Random Selfplay by vwxyzjn · Pull Request #35 · Farama-Foundation/MicroRTS-Py

vwxyzjn · 2022-01-12T02:42:16Z

This PR prototypes fictitious selfplay.

Known issue: still needs to change the following variables to exclude data from agent2

        b_obs = obs.reshape((-1,) + envs.observation_space.shape)
        b_logprobs = logprobs.reshape(-1)
        b_actions = actions.reshape((-1,) + action_space_shape)
        b_advantages = advantages.reshape(-1)
        b_returns = returns.reshape(-1)
        b_values = values.reshape(-1)
        b_invalid_action_masks = invalid_action_masks.reshape((-1,) + invalid_action_shape)

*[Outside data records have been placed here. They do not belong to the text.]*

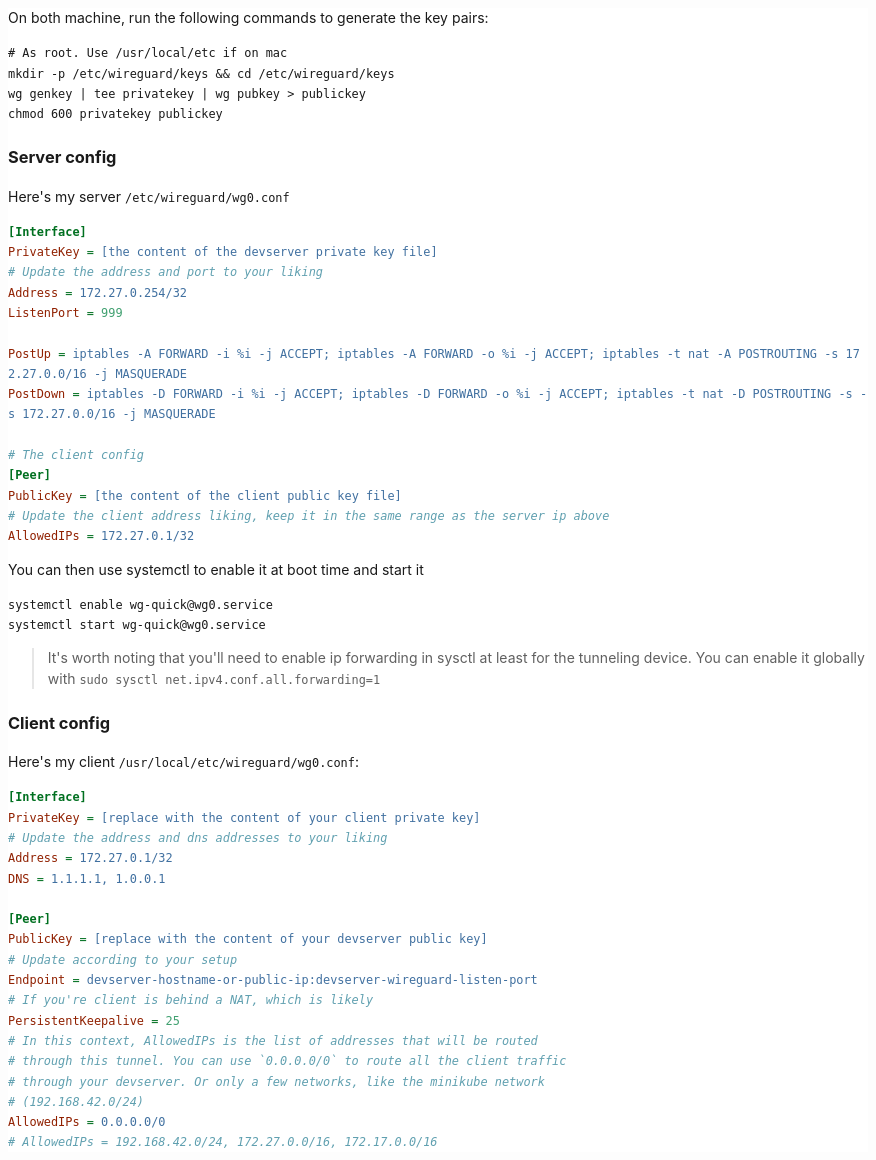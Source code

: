 On both machine, run the following commands to generate the key pairs:

```shell
# As root. Use /usr/local/etc if on mac
mkdir -p /etc/wireguard/keys && cd /etc/wireguard/keys
wg genkey | tee privatekey | wg pubkey > publickey
chmod 600 privatekey publickey
```

### Server config

Here's my server `/etc/wireguard/wg0.conf`

```ini
[Interface]
PrivateKey = [the content of the devserver private key file]
# Update the address and port to your liking
Address = 172.27.0.254/32
ListenPort = 999

PostUp = iptables -A FORWARD -i %i -j ACCEPT; iptables -A FORWARD -o %i -j ACCEPT; iptables -t nat -A POSTROUTING -s 172.27.0.0/16 -j MASQUERADE
PostDown = iptables -D FORWARD -i %i -j ACCEPT; iptables -D FORWARD -o %i -j ACCEPT; iptables -t nat -D POSTROUTING -s -s 172.27.0.0/16 -j MASQUERADE

# The client config
[Peer]
PublicKey = [the content of the client public key file]
# Update the client address liking, keep it in the same range as the server ip above
AllowedIPs = 172.27.0.1/32
```

You can then use systemctl to enable it at boot time and start it

```shell
systemctl enable wg-quick@wg0.service
systemctl start wg-quick@wg0.service
```

> It's worth noting that you'll need to enable ip forwarding in sysctl at least for the tunneling device. You can enable it globally with `sudo sysctl net.ipv4.conf.all.forwarding=1  `

### Client config

Here's my client `/usr/local/etc/wireguard/wg0.conf`:

```ini
[Interface]
PrivateKey = [replace with the content of your client private key]
# Update the address and dns addresses to your liking
Address = 172.27.0.1/32
DNS = 1.1.1.1, 1.0.0.1

[Peer]
PublicKey = [replace with the content of your devserver public key]
# Update according to your setup
Endpoint = devserver-hostname-or-public-ip:devserver-wireguard-listen-port
# If you're client is behind a NAT, which is likely
PersistentKeepalive = 25
# In this context, AllowedIPs is the list of addresses that will be routed
# through this tunnel. You can use `0.0.0.0/0` to route all the client traffic
# through your devserver. Or only a few networks, like the minikube network
# (192.168.42.0/24)
AllowedIPs = 0.0.0.0/0
# AllowedIPs = 192.168.42.0/24, 172.27.0.0/16, 172.17.0.0/16

```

vwxyzjn · 2022-01-12T02:57:50Z

Running an experiment here: https://wandb.ai/costa-huang/gym-microrts/runs/x9y055w6

kachayev · 2022-01-15T23:36:35Z

experiments/ppo_gridnet_league.py

+            # randomly load an opponent: fictitious self-play
+            list_of_agents = os.listdir(f"models/{experiment_name}")
+            list_of_agents.remove('agent.pt')
+            chosen_agent2pt = random.choice(list_of_agents)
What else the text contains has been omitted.